Me postré exageradamente en el suelo, inclinándome en señal de agradecimiento ante mis benefactores. «Levántate», me dijeron, y obedientemente me puse de pie, con la intención de abandonar este aburrido juego.

Justo cuando las cosas no me salían bien, una voz suave resonó: "¿Es la pequeña Once? Ven aquí y deja que tu madre te vea". La madre de Zi Mo me acarició la cabeza con cariño y dijo con una sonrisa: "Cada vez estás más guapa". Me entregó un sobre rojo, que acepté tímidamente.

No me causa una buena impresión. ¿Cuántas personas íntegras pueden aspirar al puesto de primera esposa?

Me agarró de la mano y me dijo: "¡Qué guapa eres! Ojalá fueras chica". ¡Menuda tontería! Si fuera chica, ¡probablemente me venderías a quien quisieras!
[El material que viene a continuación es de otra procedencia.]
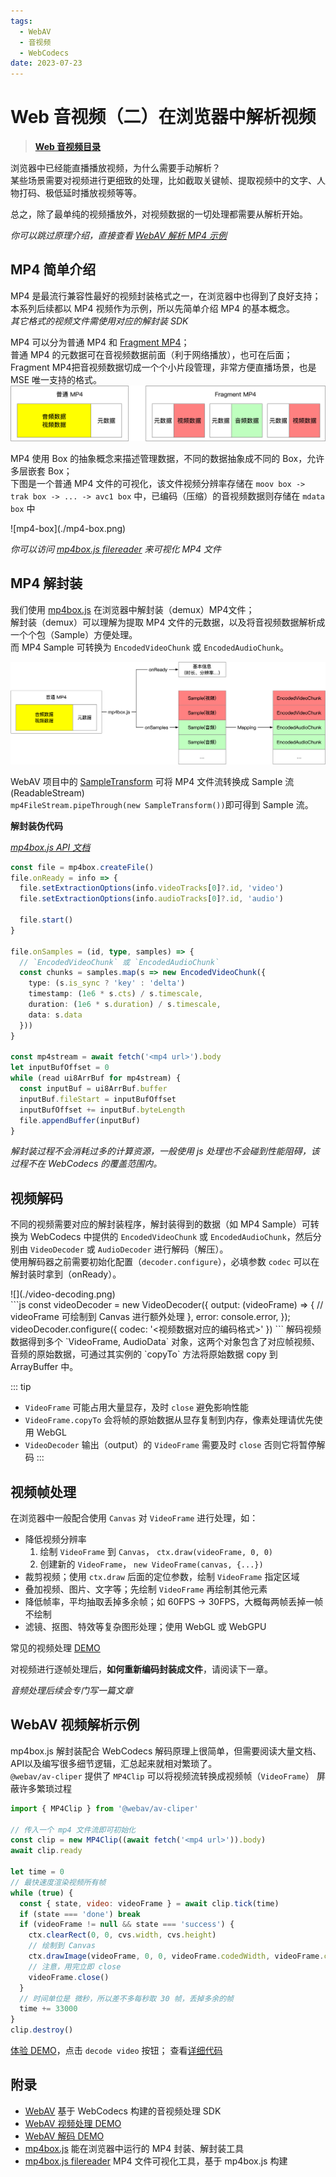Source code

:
 ```yaml
---
tags:
  - WebAV
  - 音视频
  - WebCodecs
date: 2023-07-23
---
```


# Web 音视频（二）在浏览器中解析视频

> [**Web 音视频目录**](/tag/webav)

浏览器中已经能直播播放视频，为什么需要手动解析？  
某些场景需要对视频进行更细致的处理，比如截取关键帧、提取视频中的文字、人物打码、极低延时播放视频等等。  

总之，除了最单纯的视频播放外，对视频数据的一切处理都需要从解析开始。  

*你可以跳过原理介绍，直接查看 [WebAV 解析 MP4 示例](#webav-视频解析示例)*  

## MP4 简单介绍
MP4 是最流行兼容性最好的视频封装格式之一，在浏览器中也得到了良好支持；  
本系列后续都以 MP4 视频作为示例，所以先简单介绍 MP4 的基本概念。  
*其它格式的视频文件需使用对应的解封装 SDK*  

MP4 可以分为普通 MP4 和 [Fragment MP4](https://www.zhihu.com/question/314809922/answer/618733209)；  
普通 MP4 的元数据可在音视频数据前面（利于网络播放），也可在后面；  
Fragment MP4把音视频数据切成一个个小片段管理，非常方便直播场景，也是 MSE 唯一支持的格式。  
![MP4](./mp4-overview.png)  

MP4 使用 Box 的抽象概念来描述管理数据，不同的数据抽象成不同的 Box，允许多层嵌套 Box；  
下图是一个普通 MP4 文件的可视化，该文件视频分辨率存储在 `moov box -> trak box -> ... -> avc1 box` 中，已编码（压缩）的音视频数据则存储在 `mdata box` 中  
<div style="width: 500px;">![mp4-box](./mp4-box.png)</div>

*你可以访问 [mp4box.js filereader][2] 来可视化 MP4 文件*  

## MP4 解封装
我们使用 [mp4box.js][1] 在浏览器中解封装（demux）MP4文件；  
解封装（demux）可以理解为提取 MP4 文件的元数据，以及将音视频数据解析成一个个包（Sample）方便处理。  
而 MP4 Sample 可转换为 `EncodedVideoChunk` 或 `EncodedAudioChunk`。  

![mp4-demux](./mp4-demux.png)

WebAV 项目中的 [SampleTransform][4] 可将 MP4 文件流转换成 Sample 流(ReadableStream)  
`mp4FileStream.pipeThrough(new SampleTransform())`即可得到 Sample 流。  

**解封装伪代码**

[*mp4box.js API 文档*][1]

```ts
const file = mp4box.createFile()
file.onReady = info => {
  file.setExtractionOptions(info.videoTracks[0]?.id, 'video')
  file.setExtractionOptions(info.audioTracks[0]?.id, 'audio')

  file.start()
}

file.onSamples = (id, type, samples) => {
  // `EncodedVideoChunk` 或 `EncodedAudioChunk`
  const chunks = samples.map(s => new EncodedVideoChunk({
    type: (s.is_sync ? 'key' : 'delta') 
    timestamp: (1e6 * s.cts) / s.timescale,
    duration: (1e6 * s.duration) / s.timescale,
    data: s.data
  }))
}

const mp4stream = await fetch('<mp4 url>').body
let inputBufOffset = 0
while (read ui8ArrBuf for mp4stream) {
  const inputBuf = ui8ArrBuf.buffer
  inputBuf.fileStart = inputBufOffset
  inputBufOffset += inputBuf.byteLength
  file.appendBuffer(inputBuf)
}
```

*解封装过程不会消耗过多的计算资源，一般使用 js 处理也不会碰到性能阻碍，该过程不在 WebCodecs 的覆盖范围内。*

## 视频解码
不同的视频需要对应的解封装程序，解封装得到的数据（如 MP4 Sample）可转换为 WebCodecs 中提供的 `EncodedVideoChunk` 或 `EncodedAudioChunk`，然后分别由 `VideoDecoder` 或 `AudioDecoder` 进行解码（解压）。  
使用解码器之前需要初始化配置（`decoder.configure`），必填参数 `codec` 可以在解封装时拿到（onReady）。  
<div style="width: 70%;">![](./video-decoding.png)</div>  
```js
const videoDecoder = new VideoDecoder({
  output: (videoFrame) => {
    // videoFrame 可绘制到 Canvas 进行额外处理
  },
  error: console.error,
});
videoDecoder.configure({ codec: '<视频数据对应的编码格式>' })
```
解码视频数据得到多个 `VideoFrame, AudioData` 对象，这两个对象包含了对应帧视频、音频的原始数据，可通过其实例的 `copyTo` 方法将原始数据 copy 到 ArrayBuffer 中。  

::: tip
- `VideoFrame` 可能占用大量显存，及时 `close` 避免影响性能  
- `VideoFrame.copyTo` 会将帧的原始数据从显存复制到内存，像素处理请优先使用 WebGL
- `VideoDecoder` 输出（output）的 `VideoFrame` 需要及时 `close` 否则它将暂停解码
:::

## 视频帧处理
在浏览器中一般配合使用 `Canvas` 对 `VideoFrame` 进行处理，如：  
- 降低视频分辨率
  1. 绘制 `VideoFrame` 到 `Canvas`， `ctx.draw(videoFrame, 0, 0)`
  2. 创建新的 `VideoFrame`， `new VideoFrame(canvas, {...})`
- 裁剪视频；使用 `ctx.draw` 后面的定位参数，绘制 `VideoFrame` 指定区域
- 叠加视频、图片、文字等；先绘制 `VideoFrame` 再绘制其他元素
- 降低帧率，平均抽取丢掉多余帧；如 60FPS -> 30FPS，大概每两帧丢掉一帧不绘制
- 滤镜、抠图、特效等复杂图形处理；使用 WebGL 或 WebGPU

常见的视频处理 [DEMO][6]

对视频进行逐帧处理后，**如何重新编码封装成文件**，请阅读下一章。

*音频处理后续会专门写一篇文章*

## WebAV 视频解析示例
mp4box.js 解封装配合 WebCodecs 解码原理上很简单，但需要阅读大量文档、API以及编写很多细节逻辑，汇总起来就相对繁琐了。  
`@webav/av-cliper` 提供了 `MP4Clip` 可以将视频流转换成视频帧（`VideoFrame`） 屏蔽许多繁琐过程

```js
import { MP4Clip } from '@webav/av-cliper'

// 传入一个 mp4 文件流即可初始化
const clip = new MP4Clip((await fetch('<mp4 url>')).body)
await clip.ready

let time = 0
// 最快速度渲染视频所有帧
while (true) {
  const { state, video: videoFrame } = await clip.tick(time)
  if (state === 'done') break
  if (videoFrame != null && state === 'success') {
    ctx.clearRect(0, 0, cvs.width, cvs.height)
    // 绘制到 Canvas
    ctx.drawImage(videoFrame, 0, 0, videoFrame.codedWidth, videoFrame.codedHeight)
    // 注意，用完立即 close
    videoFrame.close()
  }
  // 时间单位是 微秒，所以差不多每秒取 30 帧，丢掉多余的帧
  time += 33000
}
clip.destroy()
```

[体验 DEMO][5]，点击 `decode video` 按钮； 查看[详细代码][7]

## 附录
- [WebAV][3] 基于 WebCodecs 构建的音视频处理 SDK
- [WebAV 视频处理 DEMO][6]
- [WebAV 解码 DEMO][5]
- [mp4box.js][1] 能在浏览器中运行的 MP4 封装、解封装工具
- [mp4box.js filereader][2] MP4 文件可视化工具，基于 mp4box.js 构建


[1]: https://gpac.github.io/mp4box.js
[2]: https://gpac.github.io/mp4box.js/test/filereader.html
[3]: https://github.com/hughfenghen/WebAV
[4]: https://github.com/hughfenghen/WebAV/blob/main/packages/av-cliper/src/mp4-utils.ts#L380
[5]: https://hughfenghen.github.io/WebAV/demo/decode-media.html
[6]: https://hughfenghen.github.io/WebAV/demo/concat-media.html
[7]: https://github.com/hughfenghen/WebAV/blob/bfdc5bd3b1bed50a0477cfc51d103c9bfa99e310/packages/av-cliper/demo/decode-media.ts#L100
Zi Mo, ese idiota, seguía creyendo que su madre era buena persona, e intervino: "El undécimo hermano es realmente guapo. En toda la capital, quizás solo Su Gu pueda rivalizar con su belleza". Su tono era sumamente arrogante.

Tras terminar de hablar, el hombre reflexionó un momento y dijo: «Eleven es como su madre. Ella también era así en aquel entonces...» No terminó la frase, pero bastó para que sus esposas me miraran con ojos que querían destrozarme.

Miré a Zi Mo como si fuera basura. ¡Hijo de puta, ¿acaso intentas matarme?!

Pero Zi Mo parecía ajeno a todo, seguía divagando sin parar. Amablemente le traje una taza de té y le dije con una sonrisa: "¡Cuarto hermano, toma un poco de té!".

"¿Y qué si es guapa? Sigue siendo de origen humilde." Sin siquiera mirarla, supe que la voz arrogante pertenecía a la preciada hermana menor de Zi Mo, Shen Zi Ji.

Todos los hijos nacidos de la esposa legal presentan algún problema.

Bajé la cabeza y dejé que me regañara a gusto. Al ver mi expresión de enfado, Zi Mo dijo: "¡Zi Ji, compórtate! Estás destinada a la familia real; ¿cómo puedes tener semejante carácter?".

Miré a Ziji disimuladamente; era evidente que le molestaba que su hermano se pusiera del lado de los forasteros. Empezaron a discutir y no me atreví a intervenir. Al fin y al cabo, eran pilares fundamentales de sus familias, personas a las que no podía permitirme ofender. Me quedé allí, observando.

La esposa salió y regañó a sus dos hijos, disculpándose con el anciano por no haberlos disciplinado adecuadamente. El hombre no dijo nada; uno era el heredero real elegido por el emperador, y el otro era el hijo legítimo que tenía posibilidades de sucederle. ¿Cómo iba a soportar regañarlos? Los adoraba demasiado. ¡Qué hipócrita!

[Texto principal: Capítulo doce]

Tras el fin de esta farsa, salí ileso del lugar del incidente, pero pensé con amargura: Shen Ziji, ya verás, no vayas a caer en mis manos algún día.

Regresé a mi pequeño patio dando saltitos. Al pasar por el jardín trasero, recogí con disimulo una ramita de flor de ciruelo y un puñado de copos de nieve. También arranqué unas briznas de hierba y fabriqué un sencillo ramo. Voy a dárselo a mi madre como regalo de Año Nuevo.

«Undécimo hermano, ¿te divertiste?» ¿Quién es este? Es bastante guapo, pero no recuerdo haberlo visto antes.

Con las flores en la mano, contemplé pensativamente a los dos apuestos jóvenes que tenía delante.